(Collected data)
######
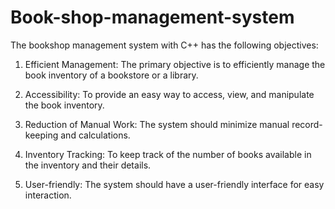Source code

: # Book-shop-management-system
The bookshop management system with C++ has the following objectives:

1. Efficient Management: The primary objective is to efficiently manage the book inventory of a bookstore or a library.

2. Accessibility: To provide an easy way to access, view, and manipulate the book inventory.

3. Reduction of Manual Work: The system should minimize manual record-keeping and calculations.

4. Inventory Tracking: To keep track of the number of books available in the inventory and their details.

5. User-friendly: The system should have a user-friendly interface for easy interaction.
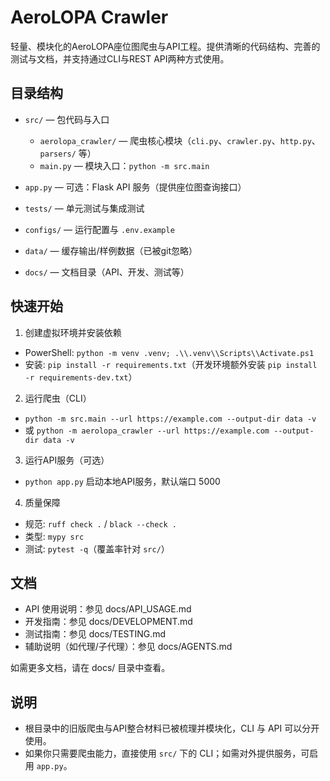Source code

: # AeroLOPA Crawler

轻量、模块化的AeroLOPA座位图爬虫与API工程。提供清晰的代码结构、完善的测试与文档，并支持通过CLI与REST API两种方式使用。

## 目录结构

- `src/` — 包代码与入口
  - `aerolopa_crawler/` — 爬虫核心模块（`cli.py`、`crawler.py`、`http.py`、`parsers/` 等）
  - `main.py` — 模块入口：`python -m src.main`
- `app.py` — 可选：Flask API 服务（提供座位图查询接口）
- `tests/` — 单元测试与集成测试

- `configs/` — 运行配置与 `.env.example`
- `data/` — 缓存输出/样例数据（已被git忽略）
- `docs/` — 文档目录（API、开发、测试等）

## 快速开始

1) 创建虚拟环境并安装依赖
- PowerShell: `python -m venv .venv; .\\.venv\\Scripts\\Activate.ps1`
- 安装: `pip install -r requirements.txt`（开发环境额外安装 `pip install -r requirements-dev.txt`）

2) 运行爬虫（CLI）
- `python -m src.main --url https://example.com --output-dir data -v`
- 或 `python -m aerolopa_crawler --url https://example.com --output-dir data -v`

3) 运行API服务（可选）
- `python app.py` 启动本地API服务，默认端口 5000

4) 质量保障
- 规范: `ruff check .` / `black --check .`
- 类型: `mypy src`
- 测试: `pytest -q`（覆盖率针对 `src/`）

## 文档

- API 使用说明：参见 docs/API_USAGE.md
- 开发指南：参见 docs/DEVELOPMENT.md
- 测试指南：参见 docs/TESTING.md
- 辅助说明（如代理/子代理）：参见 docs/AGENTS.md

如需更多文档，请在 docs/ 目录中查看。

## 说明

- 根目录中的旧版爬虫与API整合材料已被梳理并模块化，CLI 与 API 可以分开使用。
- 如果你只需要爬虫能力，直接使用 `src/` 下的 CLI；如需对外提供服务，可启用 `app.py`。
######
*What you should do*
Extract every line from the one containing "- 开发指南：参见 docs/DEVELOPMENT.md" to the end of the entries, including both of those lines, exactly as given and with nothing added.

*Output of the task*
- 开发指南：参见 docs/DEVELOPMENT.md
- 测试指南：参见 docs/TESTING.md
- 辅助说明（如代理/子代理）：参见 docs/AGENTS.md

如需更多文档，请在 docs/ 目录中查看。

## 说明

- 根目录中的旧版爬虫与API整合材料已被梳理并模块化，CLI 与 API 可以分开使用。
- 如果你只需要爬虫能力，直接使用 `src/` 下的 CLI；如需对外提供服务，可启用 `app.py`。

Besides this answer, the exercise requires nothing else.